Even without extreme demand growth, availability can tighten quickly.

That is why CRGO remains a sensitive procurement category in India.

8. What Transformer Manufacturers Must Do Differently

The 2024 narrative focused on “shortage.”

The 2026 strategy must focus on “structured procurement.”

Key shifts required:

1. Grade-Specific Planning

Lock grade requirements before final transformer order confirmation.

2. Currency Monitoring

Track USD/INR weekly.
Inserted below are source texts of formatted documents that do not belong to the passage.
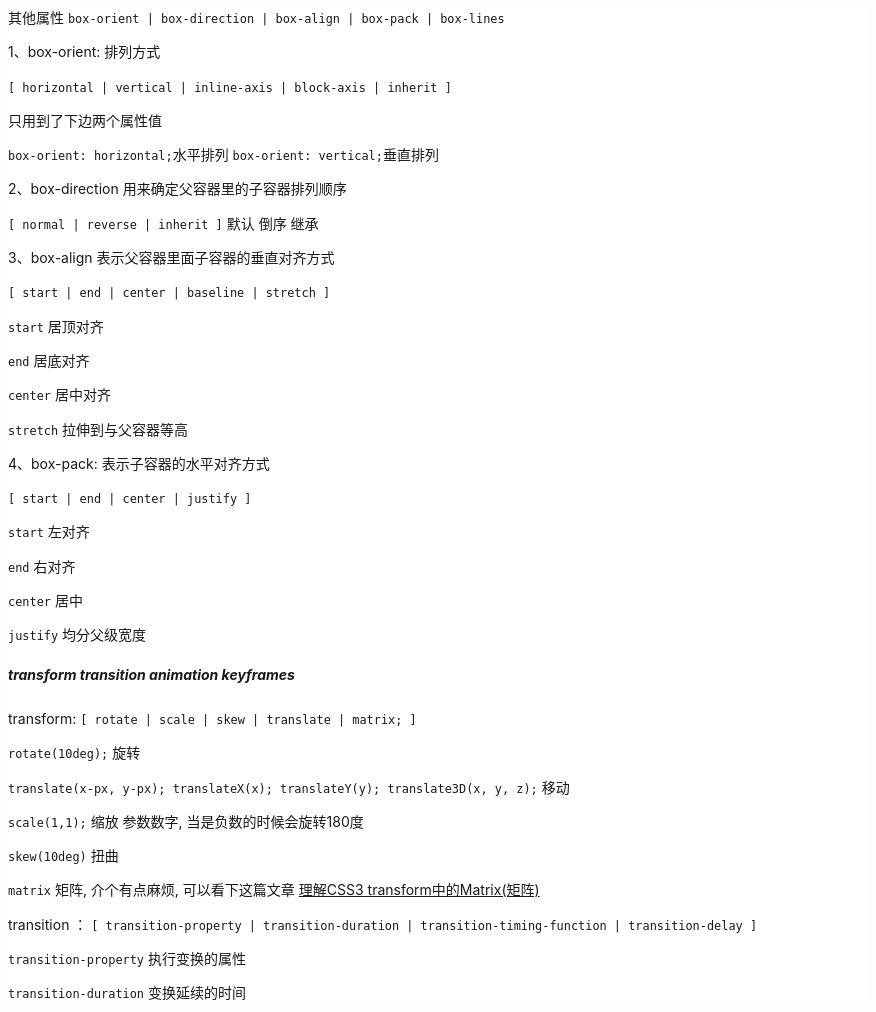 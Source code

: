 
其他属性 `box-orient | box-direction | box-align | box-pack | box-lines`

1、box-orient: 排列方式

`[ horizontal | vertical | inline-axis | block-axis | inherit ]`

只用到了下边两个属性值

`box-orient: horizontal;`水平排列
`box-orient: vertical;`垂直排列

2、box-direction 用来确定父容器里的子容器排列顺序

`[ normal | reverse | inherit ]` 默认 倒序 继承

3、box-align 表示父容器里面子容器的垂直对齐方式

`[ start | end | center | baseline | stretch ]`

`start` 居顶对齐

`end` 居底对齐

`center` 居中对齐

`stretch` 拉伸到与父容器等高

4、box-pack: 表示子容器的水平对齐方式

`[ start | end | center | justify ]`

`start` 左对齐

`end` 右对齐

`center` 居中

`justify` 均分父级宽度


##### transform transition animation keyframes

transform: `[ rotate | scale | skew | translate | matrix; ]`


`rotate(10deg);` 旋转

`translate(x-px, y-px); translateX(x); translateY(y); translate3D(x, y, z);` 移动

`scale(1,1);` 缩放 参数数字, 当是负数的时候会旋转180度

`skew(10deg)` 扭曲

`matrix` 矩阵, 介个有点麻烦, 可以看下这篇文章 [理解CSS3 transform中的Matrix(矩阵)](http://www.zhangxinxu.com/wordpress/?p=2427)



 
transition ： `[ transition-property | transition-duration | transition-timing-function | transition-delay ]`

`transition-property` 执行变换的属性

`transition-duration` 变换延续的时间
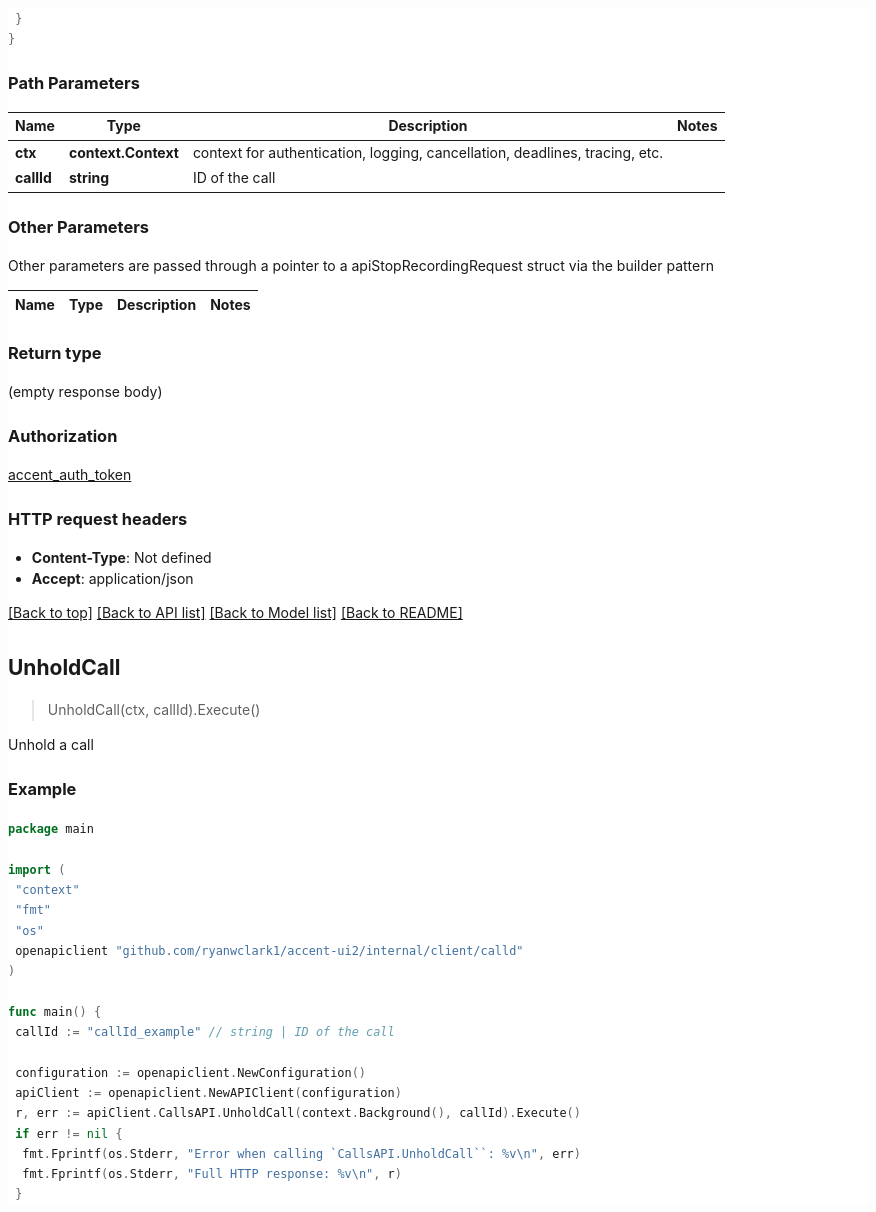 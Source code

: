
 ```go
 }
}
```

### Path Parameters

Name | Type | Description  | Notes
------------- | ------------- | ------------- | -------------
**ctx** | **context.Context** | context for authentication, logging, cancellation, deadlines, tracing, etc.
**callId** | **string** | ID of the call |

### Other Parameters

Other parameters are passed through a pointer to a apiStopRecordingRequest struct via the builder pattern

Name | Type | Description  | Notes
------------- | ------------- | ------------- | -------------

### Return type

 (empty response body)

### Authorization

[accent_auth_token](../README.md#accent_auth_token)

### HTTP request headers

- **Content-Type**: Not defined
- **Accept**: application/json

[[Back to top]](#) [[Back to API list]](../README.md#documentation-for-api-endpoints)
[[Back to Model list]](../README.md#documentation-for-models)
[[Back to README]](../README.md)

## UnholdCall

> UnholdCall(ctx, callId).Execute()

Unhold a call

### Example

```go
package main

import (
 "context"
 "fmt"
 "os"
 openapiclient "github.com/ryanwclark1/accent-ui2/internal/client/calld"
)

func main() {
 callId := "callId_example" // string | ID of the call

 configuration := openapiclient.NewConfiguration()
 apiClient := openapiclient.NewAPIClient(configuration)
 r, err := apiClient.CallsAPI.UnholdCall(context.Background(), callId).Execute()
 if err != nil {
  fmt.Fprintf(os.Stderr, "Error when calling `CallsAPI.UnholdCall``: %v\n", err)
  fmt.Fprintf(os.Stderr, "Full HTTP response: %v\n", r)
 }
```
Even small depreciation impacts landed cost significantly.

3. Diversified Sourcing Channels

Relying on a single import source increases exposure.

4. Inventory Buffer Discipline

Maintain working stock aligned with production cycle — not speculative stocking.

5. Technical Evaluation

Ensure grade selection aligns with design efficiency targets.

9. Chennai’s Role in the CRGO Distribution Ecosystem

Chennai remains one of the most active hubs for CRGO distribution in South India.

Its advantages:

  • Port connectivity

  • Transformer manufacturing cluster

  • Secondary material circulation network

  • Established cutting and slitting units

Understanding regional trade hubs improves procurement agility.

10. The Bigger Picture: This Is a Long-Term Structural Market

India’s CRGO supply situation is not a temporary disruption.

It is the result of:

  • Limited domestic capacity

  • Controlled import approvals

  • Concentrated global production

  • Rising efficiency standards

Domestic production expansion will help — but until it becomes operational at scale, India remains structurally import-dependent.

Transformer manufacturers who treat CRGO as a strategic raw material — not a spot commodity — will maintain margin stability and delivery reliability.

For supply coordination and material availability discussions, explore:

The CRGO market in India is not collapsing. It is structurally tight.

And structural markets reward informed buyers.

1 Comment


In reality sourcing CRGO remains a challenge. As per rough estimate there is shortage of 30% than demand.

Transformer deliveries are delayed due to CRGO.

Quality of imported material is also the issue.